## Exercise brief
Look over the listing below and report how many of its lines contain the string "Tailwind", with no other words.
▼
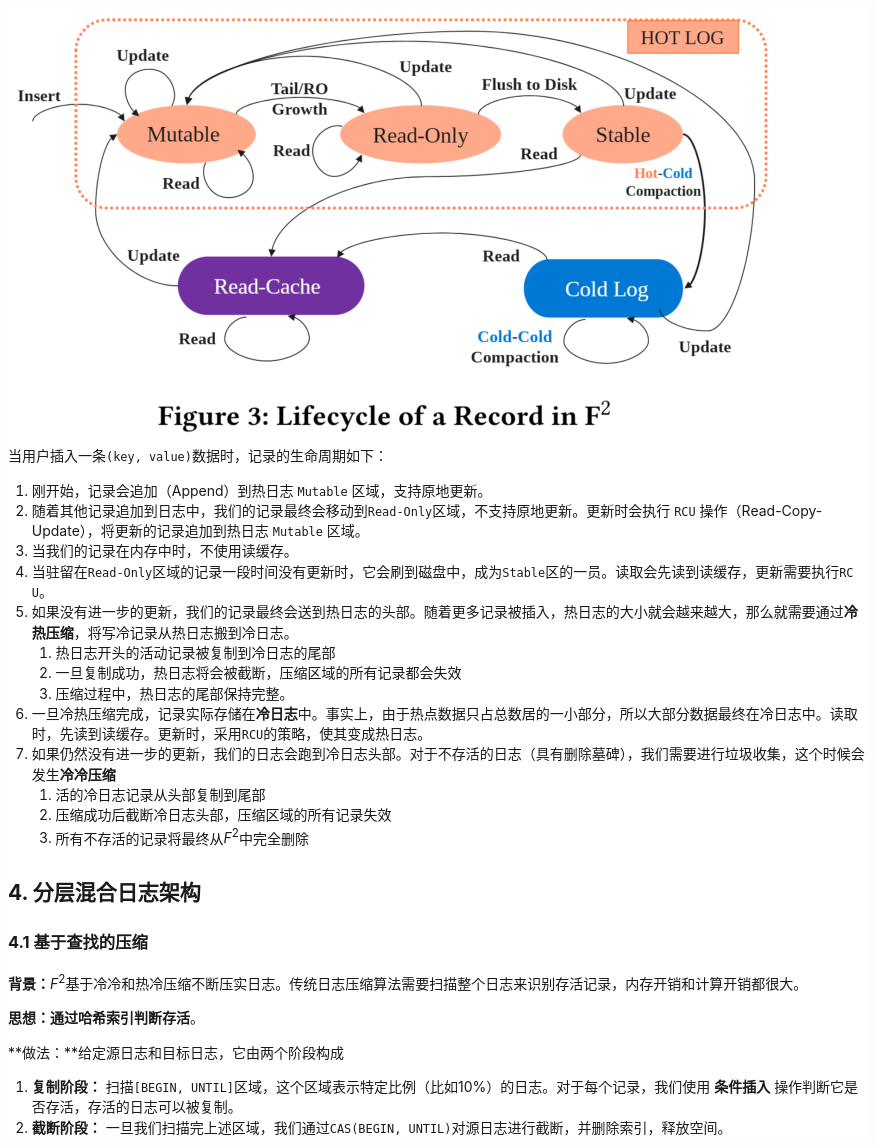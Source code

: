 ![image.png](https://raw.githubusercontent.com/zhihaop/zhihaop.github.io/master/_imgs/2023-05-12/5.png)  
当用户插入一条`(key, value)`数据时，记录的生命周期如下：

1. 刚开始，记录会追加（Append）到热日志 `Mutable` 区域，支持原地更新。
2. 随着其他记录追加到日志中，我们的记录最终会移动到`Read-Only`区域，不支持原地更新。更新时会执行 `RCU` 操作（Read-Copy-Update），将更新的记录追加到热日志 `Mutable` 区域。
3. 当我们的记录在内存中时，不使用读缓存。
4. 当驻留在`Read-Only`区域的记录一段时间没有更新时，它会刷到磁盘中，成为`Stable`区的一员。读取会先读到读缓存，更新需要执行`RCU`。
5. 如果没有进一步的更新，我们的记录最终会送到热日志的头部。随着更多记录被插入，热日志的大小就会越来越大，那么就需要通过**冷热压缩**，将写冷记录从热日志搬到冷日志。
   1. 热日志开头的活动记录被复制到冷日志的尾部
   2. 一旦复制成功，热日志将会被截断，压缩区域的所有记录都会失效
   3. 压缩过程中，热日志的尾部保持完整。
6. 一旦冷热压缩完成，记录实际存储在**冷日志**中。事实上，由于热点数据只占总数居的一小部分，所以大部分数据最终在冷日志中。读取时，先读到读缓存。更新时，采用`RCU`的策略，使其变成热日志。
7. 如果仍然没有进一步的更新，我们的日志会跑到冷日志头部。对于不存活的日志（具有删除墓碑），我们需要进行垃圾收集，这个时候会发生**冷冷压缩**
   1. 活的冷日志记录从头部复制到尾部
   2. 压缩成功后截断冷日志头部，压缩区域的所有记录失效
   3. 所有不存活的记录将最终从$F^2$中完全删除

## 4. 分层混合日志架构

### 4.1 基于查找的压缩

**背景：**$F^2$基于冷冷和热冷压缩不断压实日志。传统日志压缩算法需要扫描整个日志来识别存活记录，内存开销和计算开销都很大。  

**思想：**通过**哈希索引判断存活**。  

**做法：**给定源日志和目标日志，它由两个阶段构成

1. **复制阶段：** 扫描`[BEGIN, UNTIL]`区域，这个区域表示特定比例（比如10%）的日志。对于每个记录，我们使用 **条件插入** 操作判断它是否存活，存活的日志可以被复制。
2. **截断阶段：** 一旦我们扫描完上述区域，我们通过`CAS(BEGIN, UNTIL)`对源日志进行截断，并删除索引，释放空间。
▲
▼
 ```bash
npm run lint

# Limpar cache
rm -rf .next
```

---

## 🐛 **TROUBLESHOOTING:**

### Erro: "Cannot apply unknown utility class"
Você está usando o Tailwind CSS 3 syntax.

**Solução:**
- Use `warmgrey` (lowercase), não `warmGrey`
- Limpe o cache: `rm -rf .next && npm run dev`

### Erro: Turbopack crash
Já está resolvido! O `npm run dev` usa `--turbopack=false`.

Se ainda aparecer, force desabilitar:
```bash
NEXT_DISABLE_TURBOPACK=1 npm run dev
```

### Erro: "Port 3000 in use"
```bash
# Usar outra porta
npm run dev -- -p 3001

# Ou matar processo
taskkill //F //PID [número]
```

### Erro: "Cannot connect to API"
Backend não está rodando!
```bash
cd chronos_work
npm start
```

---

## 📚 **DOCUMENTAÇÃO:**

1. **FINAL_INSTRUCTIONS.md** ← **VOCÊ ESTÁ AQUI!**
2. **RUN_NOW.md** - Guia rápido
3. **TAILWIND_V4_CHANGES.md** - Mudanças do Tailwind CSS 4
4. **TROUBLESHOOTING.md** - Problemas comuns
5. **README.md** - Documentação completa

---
▲
## Exercise solution
2